* [YOUR INSTRUCTIONS]: The line with "1. Clique no", the line with "## 📞 Suporte", and all lines between them in the material below: return these exactly, and no others.

☆ ☆ ☆ ☆ ☆ ☆ ☆

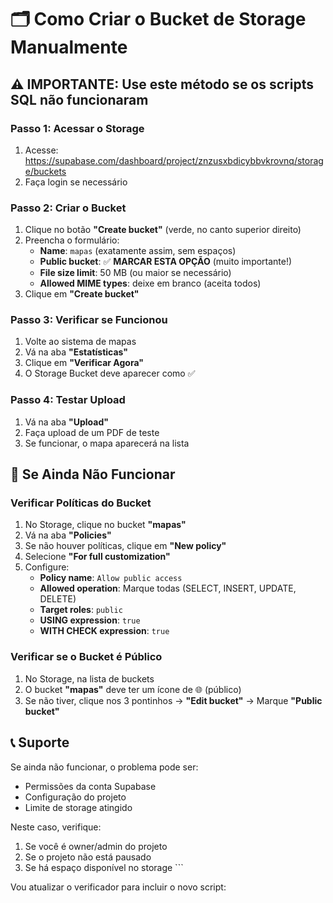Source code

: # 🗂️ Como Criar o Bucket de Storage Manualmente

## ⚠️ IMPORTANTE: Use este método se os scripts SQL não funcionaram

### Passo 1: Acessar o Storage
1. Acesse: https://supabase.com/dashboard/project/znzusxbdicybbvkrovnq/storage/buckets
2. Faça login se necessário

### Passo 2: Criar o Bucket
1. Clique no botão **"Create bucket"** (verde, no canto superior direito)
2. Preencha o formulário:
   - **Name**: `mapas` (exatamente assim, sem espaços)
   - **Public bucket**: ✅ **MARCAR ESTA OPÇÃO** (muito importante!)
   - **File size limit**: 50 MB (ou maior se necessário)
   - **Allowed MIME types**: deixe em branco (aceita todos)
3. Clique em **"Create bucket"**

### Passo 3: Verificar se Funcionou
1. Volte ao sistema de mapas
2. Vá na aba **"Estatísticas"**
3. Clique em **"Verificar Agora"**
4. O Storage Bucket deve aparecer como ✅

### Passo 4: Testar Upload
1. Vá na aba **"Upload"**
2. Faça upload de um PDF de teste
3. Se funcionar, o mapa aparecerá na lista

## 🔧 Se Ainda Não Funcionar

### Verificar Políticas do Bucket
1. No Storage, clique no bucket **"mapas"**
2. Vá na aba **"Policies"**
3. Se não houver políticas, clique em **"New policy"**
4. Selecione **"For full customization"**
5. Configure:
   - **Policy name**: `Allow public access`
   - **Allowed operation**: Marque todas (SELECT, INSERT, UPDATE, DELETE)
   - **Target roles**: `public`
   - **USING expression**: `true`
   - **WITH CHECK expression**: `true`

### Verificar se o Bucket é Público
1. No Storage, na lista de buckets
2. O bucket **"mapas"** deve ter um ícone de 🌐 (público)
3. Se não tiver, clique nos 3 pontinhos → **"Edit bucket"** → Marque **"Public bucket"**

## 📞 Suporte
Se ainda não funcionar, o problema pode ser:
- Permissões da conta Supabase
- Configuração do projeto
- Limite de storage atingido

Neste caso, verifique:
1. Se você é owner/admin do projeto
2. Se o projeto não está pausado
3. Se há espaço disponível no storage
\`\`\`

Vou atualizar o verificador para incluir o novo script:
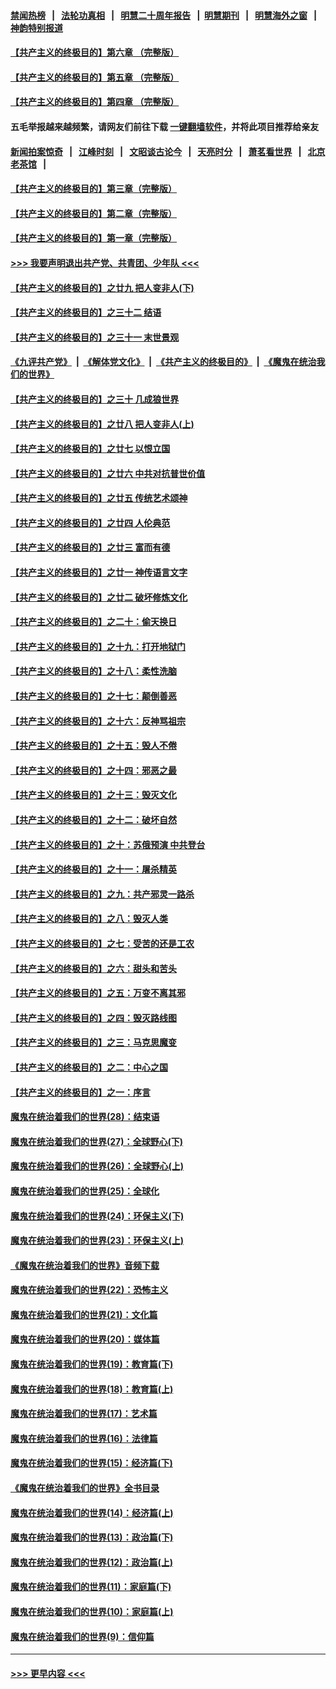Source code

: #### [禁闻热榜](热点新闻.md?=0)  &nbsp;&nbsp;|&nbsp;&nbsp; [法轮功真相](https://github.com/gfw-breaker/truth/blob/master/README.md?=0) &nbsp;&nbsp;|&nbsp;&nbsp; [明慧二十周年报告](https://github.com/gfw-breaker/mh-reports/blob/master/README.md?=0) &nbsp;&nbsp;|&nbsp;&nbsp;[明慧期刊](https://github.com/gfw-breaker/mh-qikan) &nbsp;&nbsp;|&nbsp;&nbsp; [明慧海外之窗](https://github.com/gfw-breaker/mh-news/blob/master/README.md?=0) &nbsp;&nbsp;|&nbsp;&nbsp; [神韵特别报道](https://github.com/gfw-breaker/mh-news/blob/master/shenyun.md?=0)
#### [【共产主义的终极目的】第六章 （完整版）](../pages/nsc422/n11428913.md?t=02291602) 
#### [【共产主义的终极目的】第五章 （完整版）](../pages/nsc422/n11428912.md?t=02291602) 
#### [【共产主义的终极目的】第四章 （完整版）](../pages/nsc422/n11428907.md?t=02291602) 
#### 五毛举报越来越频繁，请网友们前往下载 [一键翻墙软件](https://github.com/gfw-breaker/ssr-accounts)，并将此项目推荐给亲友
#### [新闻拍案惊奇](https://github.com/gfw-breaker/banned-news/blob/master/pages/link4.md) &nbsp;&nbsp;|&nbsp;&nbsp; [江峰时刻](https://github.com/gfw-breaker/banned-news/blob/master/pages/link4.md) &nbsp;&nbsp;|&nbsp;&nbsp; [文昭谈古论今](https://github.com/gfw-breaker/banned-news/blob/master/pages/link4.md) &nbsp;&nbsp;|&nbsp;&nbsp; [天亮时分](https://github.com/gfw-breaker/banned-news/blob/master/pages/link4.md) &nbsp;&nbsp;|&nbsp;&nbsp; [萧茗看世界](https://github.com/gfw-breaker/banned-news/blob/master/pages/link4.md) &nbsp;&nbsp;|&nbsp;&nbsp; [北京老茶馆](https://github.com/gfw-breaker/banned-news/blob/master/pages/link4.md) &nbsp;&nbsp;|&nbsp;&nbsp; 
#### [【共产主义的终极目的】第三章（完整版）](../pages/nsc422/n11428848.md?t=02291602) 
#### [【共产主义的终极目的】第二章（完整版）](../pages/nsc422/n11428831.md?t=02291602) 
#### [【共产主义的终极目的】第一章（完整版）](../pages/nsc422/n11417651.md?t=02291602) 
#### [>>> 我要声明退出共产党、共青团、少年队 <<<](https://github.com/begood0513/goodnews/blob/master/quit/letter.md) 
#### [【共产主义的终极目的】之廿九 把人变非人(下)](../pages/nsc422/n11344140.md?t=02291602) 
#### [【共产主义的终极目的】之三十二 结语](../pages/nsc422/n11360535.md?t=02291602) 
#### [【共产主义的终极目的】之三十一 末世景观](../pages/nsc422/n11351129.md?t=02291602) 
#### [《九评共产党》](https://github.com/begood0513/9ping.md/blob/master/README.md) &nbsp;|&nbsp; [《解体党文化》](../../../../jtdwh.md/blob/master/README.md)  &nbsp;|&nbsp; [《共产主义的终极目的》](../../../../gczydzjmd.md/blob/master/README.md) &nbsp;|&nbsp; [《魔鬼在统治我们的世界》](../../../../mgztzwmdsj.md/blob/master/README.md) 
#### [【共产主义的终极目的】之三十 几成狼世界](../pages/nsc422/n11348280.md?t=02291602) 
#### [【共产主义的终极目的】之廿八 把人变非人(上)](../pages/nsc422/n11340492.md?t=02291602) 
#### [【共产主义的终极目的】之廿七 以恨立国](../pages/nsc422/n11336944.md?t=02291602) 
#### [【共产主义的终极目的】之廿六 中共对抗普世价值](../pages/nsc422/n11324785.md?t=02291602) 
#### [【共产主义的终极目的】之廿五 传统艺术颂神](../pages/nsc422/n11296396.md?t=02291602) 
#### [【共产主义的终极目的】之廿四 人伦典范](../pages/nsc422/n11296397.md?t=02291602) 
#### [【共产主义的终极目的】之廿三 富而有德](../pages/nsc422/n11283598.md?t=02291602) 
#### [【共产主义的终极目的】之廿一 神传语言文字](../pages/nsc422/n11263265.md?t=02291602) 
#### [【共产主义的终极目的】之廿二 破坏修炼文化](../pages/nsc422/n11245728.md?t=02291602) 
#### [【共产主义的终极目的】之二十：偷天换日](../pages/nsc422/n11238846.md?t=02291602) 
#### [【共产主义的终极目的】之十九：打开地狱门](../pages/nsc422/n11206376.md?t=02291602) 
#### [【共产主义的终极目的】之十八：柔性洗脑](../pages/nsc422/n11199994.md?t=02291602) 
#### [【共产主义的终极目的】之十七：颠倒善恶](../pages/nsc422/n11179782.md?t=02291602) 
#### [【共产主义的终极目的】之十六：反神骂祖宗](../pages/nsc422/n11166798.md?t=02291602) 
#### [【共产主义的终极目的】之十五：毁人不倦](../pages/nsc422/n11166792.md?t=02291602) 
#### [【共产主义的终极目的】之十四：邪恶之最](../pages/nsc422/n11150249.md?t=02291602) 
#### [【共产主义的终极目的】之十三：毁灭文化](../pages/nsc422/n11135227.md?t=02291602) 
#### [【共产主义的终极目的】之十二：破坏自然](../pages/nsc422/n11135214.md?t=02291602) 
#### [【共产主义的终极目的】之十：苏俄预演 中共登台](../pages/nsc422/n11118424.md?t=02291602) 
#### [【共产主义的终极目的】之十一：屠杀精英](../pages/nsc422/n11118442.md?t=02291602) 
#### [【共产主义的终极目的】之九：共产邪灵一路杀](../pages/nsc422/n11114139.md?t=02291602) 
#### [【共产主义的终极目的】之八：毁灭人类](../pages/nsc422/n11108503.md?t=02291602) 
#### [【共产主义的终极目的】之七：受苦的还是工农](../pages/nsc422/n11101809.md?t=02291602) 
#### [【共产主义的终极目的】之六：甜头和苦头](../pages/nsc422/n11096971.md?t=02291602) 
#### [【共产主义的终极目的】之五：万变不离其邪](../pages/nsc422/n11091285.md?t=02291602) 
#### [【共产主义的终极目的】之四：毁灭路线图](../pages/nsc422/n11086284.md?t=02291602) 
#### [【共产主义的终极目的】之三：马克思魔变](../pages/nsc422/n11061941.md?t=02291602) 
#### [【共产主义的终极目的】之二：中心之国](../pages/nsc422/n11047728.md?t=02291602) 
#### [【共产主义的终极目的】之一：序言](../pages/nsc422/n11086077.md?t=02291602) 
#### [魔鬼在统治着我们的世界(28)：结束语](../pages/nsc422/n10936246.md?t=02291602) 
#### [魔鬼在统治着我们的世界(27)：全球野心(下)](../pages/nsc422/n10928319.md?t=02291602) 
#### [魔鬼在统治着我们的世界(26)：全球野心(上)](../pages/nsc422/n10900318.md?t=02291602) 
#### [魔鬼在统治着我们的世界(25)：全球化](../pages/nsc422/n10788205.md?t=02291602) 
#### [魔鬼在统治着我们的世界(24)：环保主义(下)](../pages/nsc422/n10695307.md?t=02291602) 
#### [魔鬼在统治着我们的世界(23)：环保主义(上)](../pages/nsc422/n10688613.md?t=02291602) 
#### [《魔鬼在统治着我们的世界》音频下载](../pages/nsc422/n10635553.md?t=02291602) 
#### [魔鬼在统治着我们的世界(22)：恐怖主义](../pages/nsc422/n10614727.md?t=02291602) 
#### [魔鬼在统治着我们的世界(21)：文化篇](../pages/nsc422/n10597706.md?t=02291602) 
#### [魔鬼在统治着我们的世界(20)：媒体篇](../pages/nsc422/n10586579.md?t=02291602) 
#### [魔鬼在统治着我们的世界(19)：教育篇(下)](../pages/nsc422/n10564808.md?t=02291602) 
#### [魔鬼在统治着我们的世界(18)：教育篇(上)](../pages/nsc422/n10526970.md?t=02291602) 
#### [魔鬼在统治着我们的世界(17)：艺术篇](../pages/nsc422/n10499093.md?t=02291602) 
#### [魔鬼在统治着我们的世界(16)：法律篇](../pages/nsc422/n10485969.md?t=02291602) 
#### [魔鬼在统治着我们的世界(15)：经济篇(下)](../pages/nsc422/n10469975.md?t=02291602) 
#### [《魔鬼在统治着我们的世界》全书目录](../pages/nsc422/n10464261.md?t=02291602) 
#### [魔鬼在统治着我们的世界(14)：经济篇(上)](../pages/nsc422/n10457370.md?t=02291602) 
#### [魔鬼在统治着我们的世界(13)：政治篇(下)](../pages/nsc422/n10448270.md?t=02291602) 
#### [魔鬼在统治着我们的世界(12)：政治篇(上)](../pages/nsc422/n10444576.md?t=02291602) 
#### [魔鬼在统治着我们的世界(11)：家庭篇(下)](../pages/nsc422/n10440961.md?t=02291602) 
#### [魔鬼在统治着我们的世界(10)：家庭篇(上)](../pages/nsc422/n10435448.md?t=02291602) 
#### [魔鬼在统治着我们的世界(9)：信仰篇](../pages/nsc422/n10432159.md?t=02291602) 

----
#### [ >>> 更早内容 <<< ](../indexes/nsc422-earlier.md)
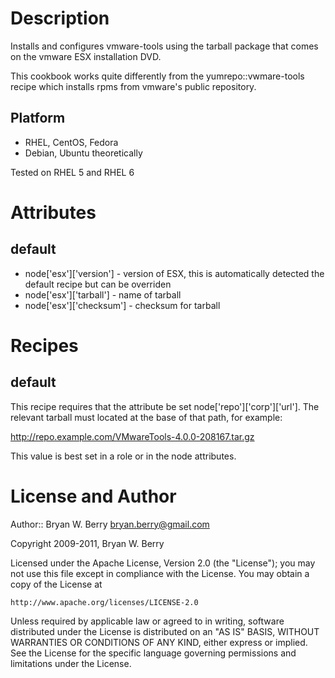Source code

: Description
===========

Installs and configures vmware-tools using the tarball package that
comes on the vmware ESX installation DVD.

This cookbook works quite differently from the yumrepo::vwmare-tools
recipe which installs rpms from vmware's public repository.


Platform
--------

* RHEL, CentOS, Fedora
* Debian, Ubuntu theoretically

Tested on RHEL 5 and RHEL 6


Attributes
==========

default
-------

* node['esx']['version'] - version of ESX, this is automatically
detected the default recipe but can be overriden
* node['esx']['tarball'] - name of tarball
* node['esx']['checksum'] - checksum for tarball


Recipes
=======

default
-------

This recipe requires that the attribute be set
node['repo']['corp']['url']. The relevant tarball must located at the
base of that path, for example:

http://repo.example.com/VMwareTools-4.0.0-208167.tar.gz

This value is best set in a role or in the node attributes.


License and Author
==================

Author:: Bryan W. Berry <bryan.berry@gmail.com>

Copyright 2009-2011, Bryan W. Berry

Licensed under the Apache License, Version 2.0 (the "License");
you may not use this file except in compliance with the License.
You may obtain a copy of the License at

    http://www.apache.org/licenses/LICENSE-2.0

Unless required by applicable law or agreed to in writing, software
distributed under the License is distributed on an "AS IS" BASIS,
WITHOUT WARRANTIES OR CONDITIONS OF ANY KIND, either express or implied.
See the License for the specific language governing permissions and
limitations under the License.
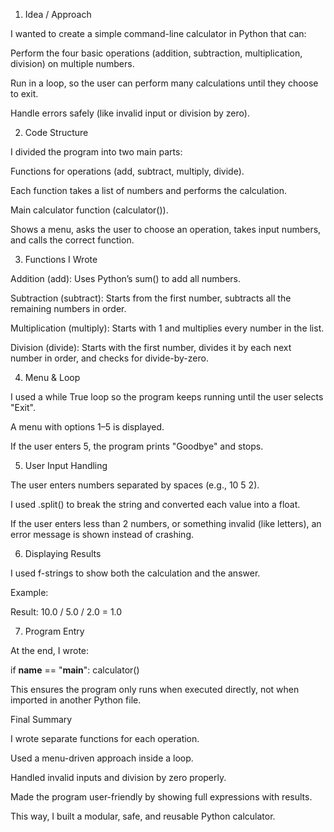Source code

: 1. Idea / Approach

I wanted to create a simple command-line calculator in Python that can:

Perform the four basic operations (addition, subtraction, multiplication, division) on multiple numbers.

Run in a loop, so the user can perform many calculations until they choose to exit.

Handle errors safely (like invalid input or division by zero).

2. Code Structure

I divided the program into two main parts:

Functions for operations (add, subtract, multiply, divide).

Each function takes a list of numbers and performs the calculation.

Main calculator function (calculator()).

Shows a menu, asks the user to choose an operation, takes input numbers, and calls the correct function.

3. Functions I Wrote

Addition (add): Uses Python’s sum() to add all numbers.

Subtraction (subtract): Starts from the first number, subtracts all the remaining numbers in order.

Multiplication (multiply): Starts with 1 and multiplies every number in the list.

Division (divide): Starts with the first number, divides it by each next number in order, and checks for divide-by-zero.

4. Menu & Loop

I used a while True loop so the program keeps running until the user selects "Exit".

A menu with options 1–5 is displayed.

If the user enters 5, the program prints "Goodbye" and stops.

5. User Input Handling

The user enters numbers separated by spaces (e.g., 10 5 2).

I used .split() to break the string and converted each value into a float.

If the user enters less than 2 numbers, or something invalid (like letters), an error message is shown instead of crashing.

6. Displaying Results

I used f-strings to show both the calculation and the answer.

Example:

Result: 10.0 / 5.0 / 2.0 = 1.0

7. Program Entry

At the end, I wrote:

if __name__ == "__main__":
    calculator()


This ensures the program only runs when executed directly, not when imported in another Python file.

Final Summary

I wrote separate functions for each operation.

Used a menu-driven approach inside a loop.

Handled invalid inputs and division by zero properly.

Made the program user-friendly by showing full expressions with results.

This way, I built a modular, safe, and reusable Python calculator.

☆ ☆ ☆ ☆ ☆ ☆ ☆

* [WORKED SOLUTION]:
1. Clique no botão **"Create bucket"** (verde, no canto superior direito)
2. Preencha o formulário:
   - **Name**: `mapas` (exatamente assim, sem espaços)
   - **Public bucket**: ✅ **MARCAR ESTA OPÇÃO** (muito importante!)
   - **File size limit**: 50 MB (ou maior se necessário)
   - **Allowed MIME types**: deixe em branco (aceita todos)
3. Clique em **"Create bucket"**

### Passo 3: Verificar se Funcionou
1. Volte ao sistema de mapas
2. Vá na aba **"Estatísticas"**
3. Clique em **"Verificar Agora"**
4. O Storage Bucket deve aparecer como ✅

### Passo 4: Testar Upload
1. Vá na aba **"Upload"**
2. Faça upload de um PDF de teste
3. Se funcionar, o mapa aparecerá na lista

## 🔧 Se Ainda Não Funcionar

### Verificar Políticas do Bucket
1. No Storage, clique no bucket **"mapas"**
2. Vá na aba **"Policies"**
3. Se não houver políticas, clique em **"New policy"**
4. Selecione **"For full customization"**
5. Configure:
   - **Policy name**: `Allow public access`
   - **Allowed operation**: Marque todas (SELECT, INSERT, UPDATE, DELETE)
   - **Target roles**: `public`
   - **USING expression**: `true`
   - **WITH CHECK expression**: `true`

### Verificar se o Bucket é Público
1. No Storage, na lista de buckets
2. O bucket **"mapas"** deve ter um ícone de 🌐 (público)
3. Se não tiver, clique nos 3 pontinhos → **"Edit bucket"** → Marque **"Public bucket"**

## 📞 Suporte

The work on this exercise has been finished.